| WHAT IS REQUIRED |
Report how many lines in the records below contain the word "theoremstyle". Nothing else belongs in the answer.

RECORDS FOR THE TASK: Begin

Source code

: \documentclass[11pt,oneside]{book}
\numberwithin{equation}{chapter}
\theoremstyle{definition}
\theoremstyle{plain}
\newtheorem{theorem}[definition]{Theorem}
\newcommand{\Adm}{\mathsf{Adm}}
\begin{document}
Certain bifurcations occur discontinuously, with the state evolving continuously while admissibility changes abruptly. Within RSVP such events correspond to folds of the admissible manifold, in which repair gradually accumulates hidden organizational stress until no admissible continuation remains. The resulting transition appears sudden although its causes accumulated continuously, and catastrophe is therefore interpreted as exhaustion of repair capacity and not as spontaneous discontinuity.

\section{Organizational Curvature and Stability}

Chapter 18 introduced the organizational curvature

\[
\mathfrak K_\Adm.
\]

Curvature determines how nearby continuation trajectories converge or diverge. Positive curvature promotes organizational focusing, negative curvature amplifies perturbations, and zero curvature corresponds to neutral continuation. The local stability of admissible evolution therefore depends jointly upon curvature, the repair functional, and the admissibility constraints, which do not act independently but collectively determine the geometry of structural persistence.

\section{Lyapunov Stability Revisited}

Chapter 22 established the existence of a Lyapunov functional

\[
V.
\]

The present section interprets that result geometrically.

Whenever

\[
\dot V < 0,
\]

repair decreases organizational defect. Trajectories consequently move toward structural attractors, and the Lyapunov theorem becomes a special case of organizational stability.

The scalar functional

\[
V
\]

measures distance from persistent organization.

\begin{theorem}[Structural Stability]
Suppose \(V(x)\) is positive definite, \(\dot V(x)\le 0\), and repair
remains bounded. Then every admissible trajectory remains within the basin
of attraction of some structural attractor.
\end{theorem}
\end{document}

RECORDS FOR THE TASK: End

| EXERCISE SOLUTION |
2